▶ _MATERIAL FOR THIS TASK_
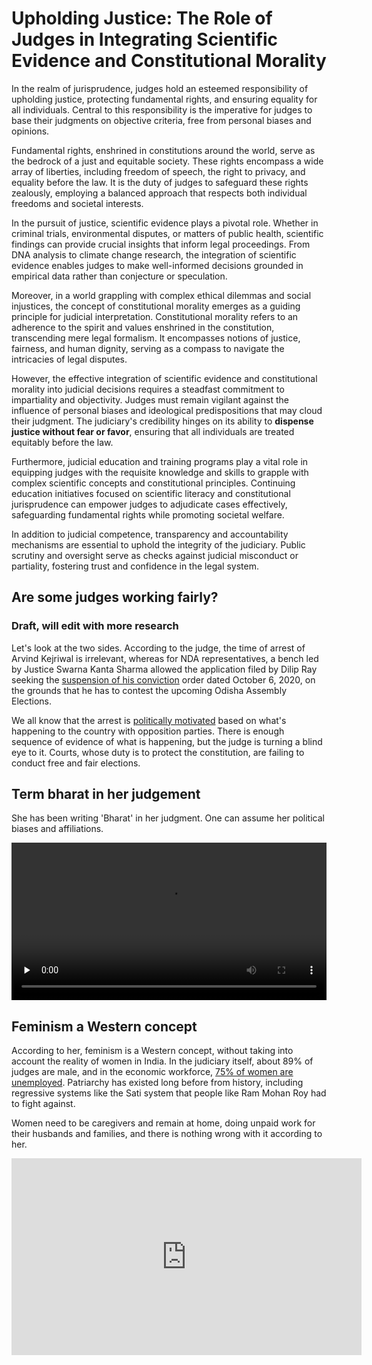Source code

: # Upholding Justice: The Role of Judges in Integrating Scientific Evidence and Constitutional Morality

In the realm of jurisprudence, judges hold an esteemed responsibility of upholding justice, protecting fundamental rights, and ensuring equality for all individuals. Central to this responsibility is the imperative for judges to base their judgments on objective criteria, free from personal biases and opinions.

Fundamental rights, enshrined in constitutions around the world, serve as the bedrock of a just and equitable society. These rights encompass a wide array of liberties, including freedom of speech, the right to privacy, and equality before the law. It is the duty of judges to safeguard these rights zealously, employing a balanced approach that respects both individual freedoms and societal interests.

In the pursuit of justice, scientific evidence plays a pivotal role. Whether in criminal trials, environmental disputes, or matters of public health, scientific findings can provide crucial insights that inform legal proceedings. From DNA analysis to climate change research, the integration of scientific evidence enables judges to make well-informed decisions grounded in empirical data rather than conjecture or speculation.

Moreover, in a world grappling with complex ethical dilemmas and social injustices, the concept of constitutional morality emerges as a guiding principle for judicial interpretation. Constitutional morality refers to an adherence to the spirit and values enshrined in the constitution, transcending mere legal formalism. It encompasses notions of justice, fairness, and human dignity, serving as a compass to navigate the intricacies of legal disputes.

However, the effective integration of scientific evidence and constitutional morality into judicial decisions requires a steadfast commitment to impartiality and objectivity. Judges must remain vigilant against the influence of personal biases and ideological predispositions that may cloud their judgment. The judiciary's credibility hinges on its ability to **dispense justice without fear or favor**, ensuring that all individuals are treated equitably before the law.

Furthermore, judicial education and training programs play a vital role in equipping judges with the requisite knowledge and skills to grapple with complex scientific concepts and constitutional principles. Continuing education initiatives focused on scientific literacy and constitutional jurisprudence can empower judges to adjudicate cases effectively, safeguarding fundamental rights while promoting societal welfare.

In addition to judicial competence, transparency and accountability mechanisms are essential to uphold the integrity of the judiciary. Public scrutiny and oversight serve as checks against judicial misconduct or partiality, fostering trust and confidence in the legal system.

## Are some judges working fairly?

### Draft, will edit with more research

Let's look at the two sides. According to the judge, the time of arrest of Arvind Kejriwal is irrelevant, whereas for NDA representatives, a bench led by Justice Swarna Kanta Sharma allowed the application filed by Dilip Ray seeking the [suspension of his conviction](https://www.indiatoday.in/law/story/delhi-high-court-stays-conviction-of-ex-union-minister-dilip-ray-coal-scam-case-2524911-2024-04-09) order dated October 6, 2020, on the grounds that he has to contest the upcoming Odisha Assembly Elections.


We all know that the arrest is [politically motivated](https://iambrainstorming.github.io/chapters/democracy/fascism.html) based on what's happening to the country with opposition parties. There is enough sequence of evidence of what is happening, but the judge is turning a blind eye to it. Courts, whose duty is to protect the constitution, are failing to conduct free and fair elections.


## Term bharat in her judgement

She has been writing 'Bharat' in her judgment. One can assume her political biases and affiliations.

<video width="100%" controls preload="none" >
  <source src="https://42683ff2b1a2ac5ad2fef0ee01995d78.ipfs.4everland.link/ipfs/QmSatjFDSWmeP5rT5wYkQUxNkhPNg8qeto3gnydgJPt7wB" type="video/mp4">
</video>


## Feminism a Western concept

According to her, feminism is a Western concept, without taking into account the reality of women in India. In the judiciary itself, about 89% of judges are male, and in the economic workforce, [75% of women are unemployed](https://iambrainstorming.github.io/data/india_employment_data.html). Patriarchy has existed long before from history, including regressive systems like the Sati system that people like Ram Mohan Roy had to fight against.

Women need to be caregivers and remain at home, doing unpaid work for their husbands and families, and there is nothing wrong with it according to her.

<iframe width="560" height="315" src="https://www.youtube.com/embed/R_aGNDr5Qp8?si=RT9Bk-77LtCaiPHO" title="YouTube video player" frameborder="0" allow="accelerometer; autoplay; clipboard-write; encrypted-media; gyroscope; picture-in-picture; web-share" referrerpolicy="strict-origin-when-cross-origin" allowfullscreen></iframe>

▶ _YOUR ASSIGNMENT_
Retype the listing exactly. Leave the pictures out.

▶ _REPLY TO THE EXERCISE_
Source code

: # Upholding Justice: The Role of Judges in Integrating Scientific Evidence and Constitutional Morality

In the realm of jurisprudence, judges hold an esteemed responsibility of upholding justice, protecting fundamental rights, and ensuring equality for all individuals. Central to this responsibility is the imperative for judges to base their judgments on objective criteria, free from personal biases and opinions.

Fundamental rights, enshrined in constitutions around the world, serve as the bedrock of a just and equitable society. These rights encompass a wide array of liberties, including freedom of speech, the right to privacy, and equality before the law. It is the duty of judges to safeguard these rights zealously, employing a balanced approach that respects both individual freedoms and societal interests.

In the pursuit of justice, scientific evidence plays a pivotal role. Whether in criminal trials, environmental disputes, or matters of public health, scientific findings can provide crucial insights that inform legal proceedings. From DNA analysis to climate change research, the integration of scientific evidence enables judges to make well-informed decisions grounded in empirical data rather than conjecture or speculation.

Moreover, in a world grappling with complex ethical dilemmas and social injustices, the concept of constitutional morality emerges as a guiding principle for judicial interpretation. Constitutional morality refers to an adherence to the spirit and values enshrined in the constitution, transcending mere legal formalism. It encompasses notions of justice, fairness, and human dignity, serving as a compass to navigate the intricacies of legal disputes.

However, the effective integration of scientific evidence and constitutional morality into judicial decisions requires a steadfast commitment to impartiality and objectivity. Judges must remain vigilant against the influence of personal biases and ideological predispositions that may cloud their judgment. The judiciary's credibility hinges on its ability to **dispense justice without fear or favor**, ensuring that all individuals are treated equitably before the law.

Furthermore, judicial education and training programs play a vital role in equipping judges with the requisite knowledge and skills to grapple with complex scientific concepts and constitutional principles. Continuing education initiatives focused on scientific literacy and constitutional jurisprudence can empower judges to adjudicate cases effectively, safeguarding fundamental rights while promoting societal welfare.

In addition to judicial competence, transparency and accountability mechanisms are essential to uphold the integrity of the judiciary. Public scrutiny and oversight serve as checks against judicial misconduct or partiality, fostering trust and confidence in the legal system.

## Are some judges working fairly?

### Draft, will edit with more research

Let's look at the two sides. According to the judge, the time of arrest of Arvind Kejriwal is irrelevant, whereas for NDA representatives, a bench led by Justice Swarna Kanta Sharma allowed the application filed by Dilip Ray seeking the [suspension of his conviction](https://www.indiatoday.in/law/story/delhi-high-court-stays-conviction-of-ex-union-minister-dilip-ray-coal-scam-case-2524911-2024-04-09) order dated October 6, 2020, on the grounds that he has to contest the upcoming Odisha Assembly Elections.


We all know that the arrest is [politically motivated](https://iambrainstorming.github.io/chapters/democracy/fascism.html) based on what's happening to the country with opposition parties. There is enough sequence of evidence of what is happening, but the judge is turning a blind eye to it. Courts, whose duty is to protect the constitution, are failing to conduct free and fair elections.


## Term bharat in her judgement

She has been writing 'Bharat' in her judgment. One can assume her political biases and affiliations.

<video width="100%" controls preload="none" >
  <source src="https://42683ff2b1a2ac5ad2fef0ee01995d78.ipfs.4everland.link/ipfs/QmSatjFDSWmeP5rT5wYkQUxNkhPNg8qeto3gnydgJPt7wB" type="video/mp4">
</video>


## Feminism a Western concept

According to her, feminism is a Western concept, without taking into account the reality of women in India. In the judiciary itself, about 89% of judges are male, and in the economic workforce, [75% of women are unemployed](https://iambrainstorming.github.io/data/india_employment_data.html). Patriarchy has existed long before from history, including regressive systems like the Sati system that people like Ram Mohan Roy had to fight against.

Women need to be caregivers and remain at home, doing unpaid work for their husbands and families, and there is nothing wrong with it according to her.

<iframe width="560" height="315" src="https://www.youtube.com/embed/R_aGNDr5Qp8?si=RT9Bk-77LtCaiPHO" title="YouTube video player" frameborder="0" allow="accelerometer; autoplay; clipboard-write; encrypted-media; gyroscope; picture-in-picture; web-share" referrerpolicy="strict-origin-when-cross-origin" allowfullscreen></iframe>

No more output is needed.